'''

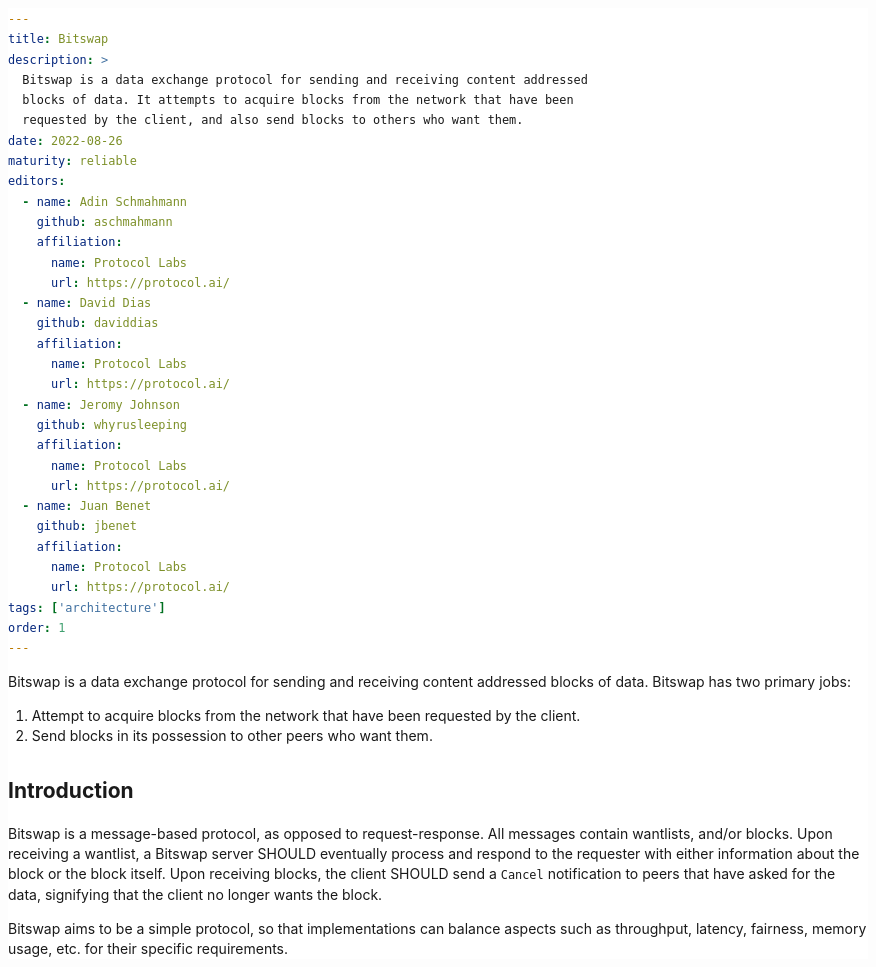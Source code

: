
 ```yaml
---
title: Bitswap
description: >
  Bitswap is a data exchange protocol for sending and receiving content addressed
  blocks of data. It attempts to acquire blocks from the network that have been
  requested by the client, and also send blocks to others who want them.
date: 2022-08-26
maturity: reliable
editors:
  - name: Adin Schmahmann
    github: aschmahmann
    affiliation:
      name: Protocol Labs
      url: https://protocol.ai/
  - name: David Dias
    github: daviddias
    affiliation:
      name: Protocol Labs
      url: https://protocol.ai/
  - name: Jeromy Johnson
    github: whyrusleeping
    affiliation:
      name: Protocol Labs
      url: https://protocol.ai/
  - name: Juan Benet
    github: jbenet
    affiliation:
      name: Protocol Labs
      url: https://protocol.ai/
tags: ['architecture']
order: 1
---
```


Bitswap is a data exchange protocol for sending and receiving content addressed blocks of data.
Bitswap has two primary jobs:

1. Attempt to acquire blocks from the network that have been requested by the client.
2. Send blocks in its possession to other peers who want them.

## Introduction

Bitswap is a message-based protocol, as opposed to request-response. All messages
contain wantlists, and/or blocks. Upon receiving a wantlist, a Bitswap server SHOULD
eventually process and respond to the requester with either information about the
block or the block itself. Upon receiving blocks, the client SHOULD send a `Cancel`
notification to peers that have asked for the data, signifying that the client no
longer wants the block.

Bitswap aims to be a simple protocol, so that implementations can balance aspects
such as throughput, latency, fairness, memory usage, etc. for their specific
requirements.


[unsigned-varint]: https://github.com/multiformats/unsigned-varint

'''

• **WORK TO BE COMPLETED**
An exact copy of the listing is required; return it without any pictures.

• **ANSWER TO THIS TASK**
Source code

:
 ```yaml
---
title: Bitswap
description: >
  Bitswap is a data exchange protocol for sending and receiving content addressed
  blocks of data. It attempts to acquire blocks from the network that have been
  requested by the client, and also send blocks to others who want them.
date: 2022-08-26
maturity: reliable
editors:
  - name: Adin Schmahmann
    github: aschmahmann
    affiliation:
      name: Protocol Labs
      url: https://protocol.ai/
  - name: David Dias
    github: daviddias
    affiliation:
      name: Protocol Labs
      url: https://protocol.ai/
  - name: Jeromy Johnson
    github: whyrusleeping
    affiliation:
      name: Protocol Labs
      url: https://protocol.ai/
  - name: Juan Benet
    github: jbenet
    affiliation:
      name: Protocol Labs
      url: https://protocol.ai/
tags: ['architecture']
order: 1
---
```


Bitswap is a data exchange protocol for sending and receiving content addressed blocks of data.
Bitswap has two primary jobs:

1. Attempt to acquire blocks from the network that have been requested by the client.
2. Send blocks in its possession to other peers who want them.

## Introduction

Bitswap is a message-based protocol, as opposed to request-response. All messages
contain wantlists, and/or blocks. Upon receiving a wantlist, a Bitswap server SHOULD
eventually process and respond to the requester with either information about the
block or the block itself. Upon receiving blocks, the client SHOULD send a `Cancel`
notification to peers that have asked for the data, signifying that the client no
longer wants the block.

Bitswap aims to be a simple protocol, so that implementations can balance aspects
such as throughput, latency, fairness, memory usage, etc. for their specific
requirements.


[unsigned-varint]: https://github.com/multiformats/unsigned-varint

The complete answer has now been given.